### [YOUR GOAL]
Extract every line from the records below that contains the word "feel".

====== MATERIAL SUPPLIED

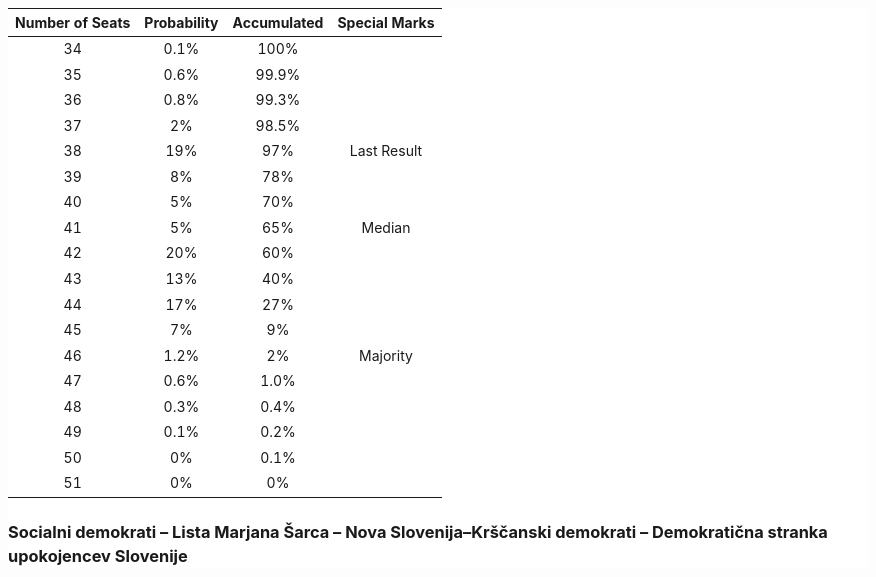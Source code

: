 | Number of Seats | Probability | Accumulated | Special Marks |
|:---------------:|:-----------:|:-----------:|:-------------:|
| 34 | 0.1% | 100% |  |
| 35 | 0.6% | 99.9% |  |
| 36 | 0.8% | 99.3% |  |
| 37 | 2% | 98.5% |  |
| 38 | 19% | 97% | Last Result |
| 39 | 8% | 78% |  |
| 40 | 5% | 70% |  |
| 41 | 5% | 65% | Median |
| 42 | 20% | 60% |  |
| 43 | 13% | 40% |  |
| 44 | 17% | 27% |  |
| 45 | 7% | 9% |  |
| 46 | 1.2% | 2% | Majority |
| 47 | 0.6% | 1.0% |  |
| 48 | 0.3% | 0.4% |  |
| 49 | 0.1% | 0.2% |  |
| 50 | 0% | 0.1% |  |
| 51 | 0% | 0% |  |

### Socialni demokrati – Lista Marjana Šarca – Nova Slovenija–Krščanski demokrati – Demokratična stranka upokojencev Slovenije
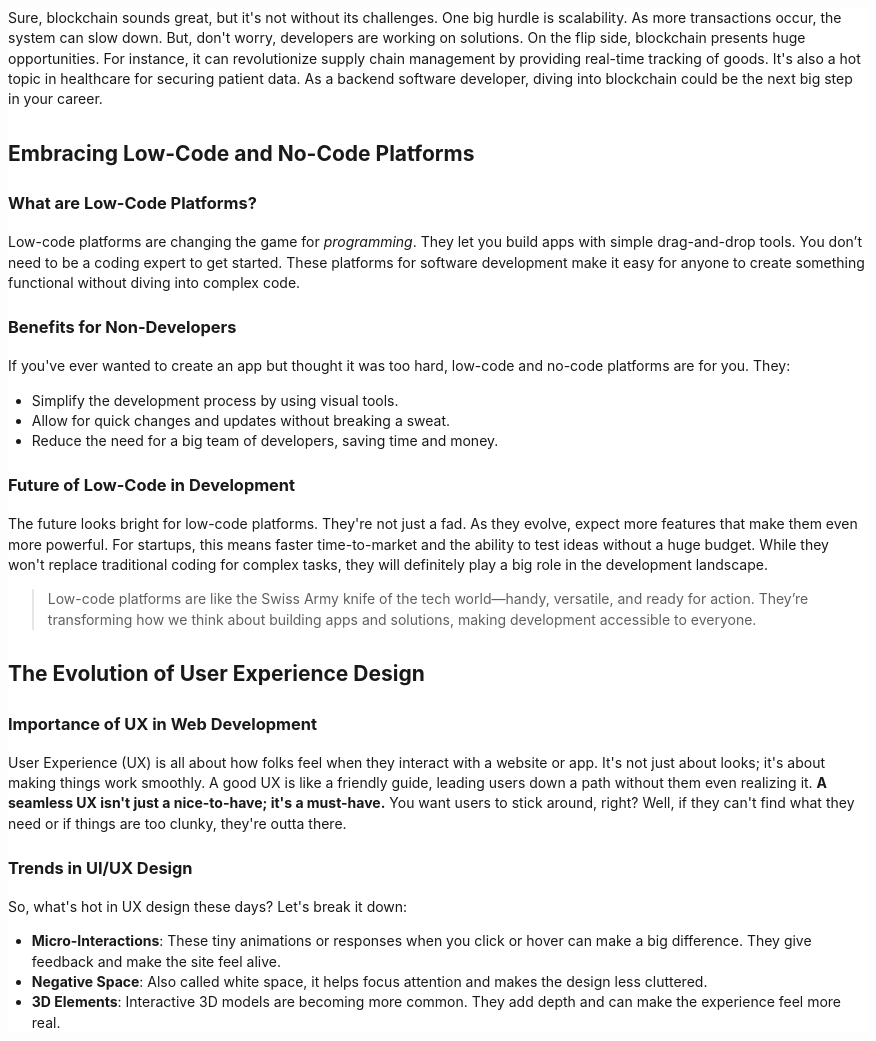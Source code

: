 Sure, blockchain sounds great, but it's not without its challenges. One big hurdle is scalability. As more transactions occur, the system can slow down. But, don't worry, developers are working on solutions. On the flip side, blockchain presents huge opportunities. For instance, it can revolutionize supply chain management by providing real-time tracking of goods. It's also a hot topic in healthcare for securing patient data. As a backend software developer, diving into blockchain could be the next big step in your career.

## Embracing Low-Code and No-Code Platforms

### What are Low-Code Platforms?

Low-code platforms are changing the game for _programming_. They let you build apps with simple drag-and-drop tools. You don’t need to be a coding expert to get started. These platforms for software development make it easy for anyone to create something functional without diving into complex code.

### Benefits for Non-Developers

If you've ever wanted to create an app but thought it was too hard, low-code and no-code platforms are for you. They:

- Simplify the development process by using visual tools.
- Allow for quick changes and updates without breaking a sweat.
- Reduce the need for a big team of developers, saving time and money.

### Future of Low-Code in Development

The future looks bright for low-code platforms. They're not just a fad. As they evolve, expect more features that make them even more powerful. For startups, this means faster time-to-market and the ability to test ideas without a huge budget. While they won't replace traditional coding for complex tasks, they will definitely play a big role in the development landscape.

> Low-code platforms are like the Swiss Army knife of the tech world—handy, versatile, and ready for action. They’re transforming how we think about building apps and solutions, making development accessible to everyone.

## The Evolution of User Experience Design

### Importance of UX in Web Development

User Experience (UX) is all about how folks feel when they interact with a website or app. It's not just about looks; it's about making things work smoothly. A good UX is like a friendly guide, leading users down a path without them even realizing it. **A seamless UX isn't just a nice-to-have; it's a must-have.** You want users to stick around, right? Well, if they can't find what they need or if things are too clunky, they're outta there.

### Trends in UI/UX Design

So, what's hot in UX design these days? Let's break it down:

- **Micro-Interactions**: These tiny animations or responses when you click or hover can make a big difference. They give feedback and make the site feel alive.
- **Negative Space**: Also called white space, it helps focus attention and makes the design less cluttered.
- **3D Elements**: Interactive 3D models are becoming more common. They add depth and can make the experience feel more real.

============

### [WRITTEN RESPONSE]
User Experience (UX) is all about how folks feel when they interact with a website or app. It's not just about looks; it's about making things work smoothly. A good UX is like a friendly guide, leading users down a path without them even realizing it. **A seamless UX isn't just a nice-to-have; it's a must-have.** You want users to stick around, right? Well, if they can't find what they need or if things are too clunky, they're outta there.
- **Micro-Interactions**: These tiny animations or responses when you click or hover can make a big difference. They give feedback and make the site feel alive.
- **3D Elements**: Interactive 3D models are becoming more common. They add depth and can make the experience feel more real.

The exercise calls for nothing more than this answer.